Colorado House Considers More Renewable Power Mandates

Published April 23, 2013

The Colorado House of Representatives Transportation and Energy Committee is holding hearings tomorrow on legislation to dramatically increase the amount of expensive renewable power consumers are forced to purchase.

Under current law, rural electric customers in Colorado must purchase 10 percent of their electricity from specially designated renewable sources by 2015. Under the proposed new law, SB 252, that percentage will ramp up to 25 percent by 2020.

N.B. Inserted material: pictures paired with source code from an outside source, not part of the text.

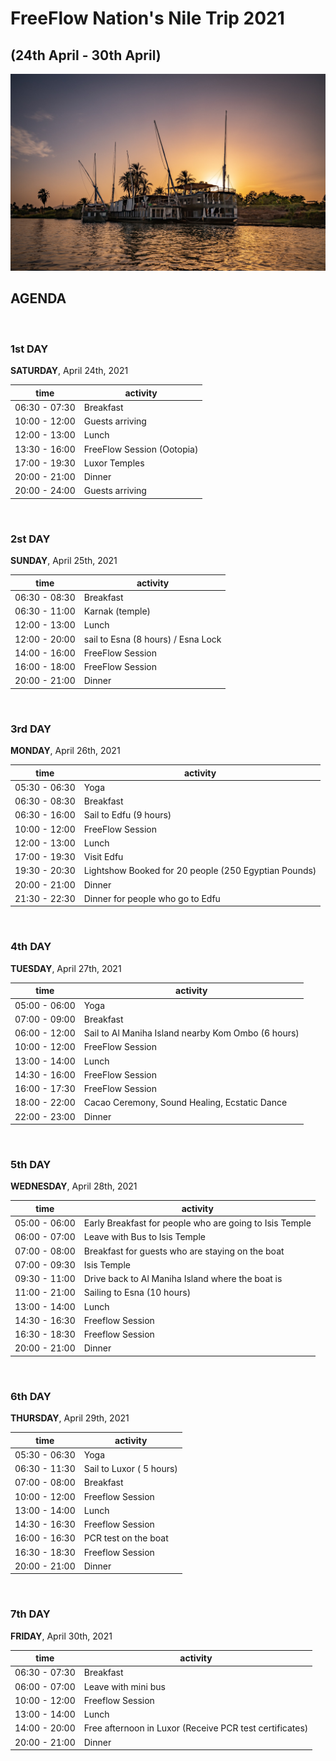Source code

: # FreeFlow Nation's Nile Trip 2021
## (24th April - 30th April)

![nile_trip](img/boat2.jpg)

## AGENDA

<br/>


### 1st DAY

**SATURDAY**, April 24th, 2021

|time |activity |
|--- |--- |
| 06:30 - 07:30 | Breakfast |
| 10:00 - 12:00 | Guests arriving |
| 12:00 - 13:00 | Lunch |
| 13:30 - 16:00 | FreeFlow Session (Ootopia) |
| 17:00 - 19:30 | Luxor Temples |
| 20:00 - 21:00 | Dinner |
| 20:00 - 24:00 | Guests arriving |

<br/>

### 2st DAY

**SUNDAY**, April 25th, 2021

|time |activity |
|--- |--- |
| 06:30 - 08:30 | Breakfast |
| 06:30 - 11:00 | Karnak (temple) |
| 12:00 - 13:00 | Lunch |
| 12:00 - 20:00 | sail to Esna (8 hours) / Esna Lock |
| 14:00 - 16:00 | FreeFlow Session |
| 16:00 - 18:00 | FreeFlow Session |
| 20:00 - 21:00 | Dinner |

<br/>

### 3rd DAY

**MONDAY**, April 26th, 2021

|time |activity |
|--- |--- |
| 05:30 - 06:30 | Yoga |
| 06:30 - 08:30 | Breakfast |
| 06:30 - 16:00 | Sail to Edfu (9 hours) |
| 10:00 - 12:00 | FreeFlow Session |
| 12:00 - 13:00 | Lunch |
| 17:00 - 19:30 | Visit Edfu |
| 19:30 - 20:30 | Lightshow Booked for 20 people (250 Egyptian Pounds) |
| 20:00 - 21:00 | Dinner |
| 21:30 - 22:30 | Dinner for people who go to Edfu |

<br/>

### 4th DAY

**TUESDAY**, April 27th, 2021

|time |activity |
|--- |--- |
| 05:00 - 06:00 | Yoga |
| 07:00 - 09:00 | Breakfast |
| 06:00 - 12:00 | Sail to Al Maniha Island nearby Kom Ombo (6 hours) |
| 10:00 - 12:00 | FreeFlow Session |
| 13:00 - 14:00 | Lunch |
| 14:30 - 16:00 | FreeFlow Session |
| 16:00 - 17:30 | FreeFlow Session |
| 18:00 - 22:00 | Cacao Ceremony, Sound Healing, Ecstatic Dance |
| 22:00 - 23:00 | Dinner |

<br/>

### 5th DAY

**WEDNESDAY**, April 28th, 2021

|time |activity |
|--- |--- |
| 05:00 - 06:00 | Early Breakfast for people who are going to Isis Temple |
| 06:00 - 07:00 | Leave with Bus to Isis Temple |
| 07:00 - 08:00 | Breakfast for guests who are staying on the boat |
| 07:00 - 09:30 | Isis Temple |
| 09:30 - 11:00 | Drive back to Al Maniha Island where the boat is|
| 11:00 - 21:00 | Sailing to Esna (10 hours) |
| 13:00 - 14:00 | Lunch |
| 14:30 - 16:30 | Freeflow Session |
| 16:30 - 18:30 | Freeflow Session |
| 20:00 - 21:00 | Dinner |

<br/>

### 6th DAY

**THURSDAY**, April 29th, 2021

|time |activity |
|--- |--- |
| 05:30 - 06:30 | Yoga |
| 06:30 - 11:30 | Sail to Luxor ( 5 hours) |
| 07:00 - 08:00 | Breakfast |
| 10:00 - 12:00 | Freeflow Session |
| 13:00 - 14:00 | Lunch |
| 14:30 - 16:30 | Freeflow Session |
| 16:00 - 16:30 | PCR test on the boat |
| 16:30 - 18:30 | Freeflow Session |
| 20:00 - 21:00 | Dinner |

<br/>

### 7th DAY

**FRIDAY**, April 30th, 2021

|time |activity |
|--- |--- |
| 06:30 - 07:30 | Breakfast |
| 06:00 - 07:00 | Leave with mini bus |
| 10:00 - 12:00 | Freeflow Session |
| 13:00 - 14:00 | Lunch |
| 14:00 - 20:00 | Free afternoon in Luxor (Receive PCR test certificates) |
| 20:00 - 21:00 | Dinner |

<br/>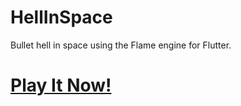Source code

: # HellInSpace
Bullet hell in space using the Flame engine for Flutter. 

# [Play It Now!](https://patrickschuur.dev/HellInSpace)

Colorado enacted its current law in 2007, just before the shale gas revolution began dramatically lowering natural gas electricity costs. There is no economic case for expensive renewable power, as renewable power is substantially more expensive than conventional power and the U.S. Energy Information Administration forecasts the cost of renewable power will remain substantially higher than conventional power for many decades to come. Similarly, there is no environmental case for renewable power, as the U.S. Environmental Protection Agency reports natural gas power reduces emissions of the Six Principal Pollutants by 90 percent versus coal power. Moreover, EPA reports power plant emissions have declined by 70 percent since 1980, due in large part to advances in environmental technologies related to coal power.

Since Colorado passed its renewable power mandate in 2007, electricity prices in the state have risen more than twice as fast as the national average. 

Colorado legislators this week will have a choice; more renewable power carve-outs for special interests or lower electricity costs for Colorado consumers.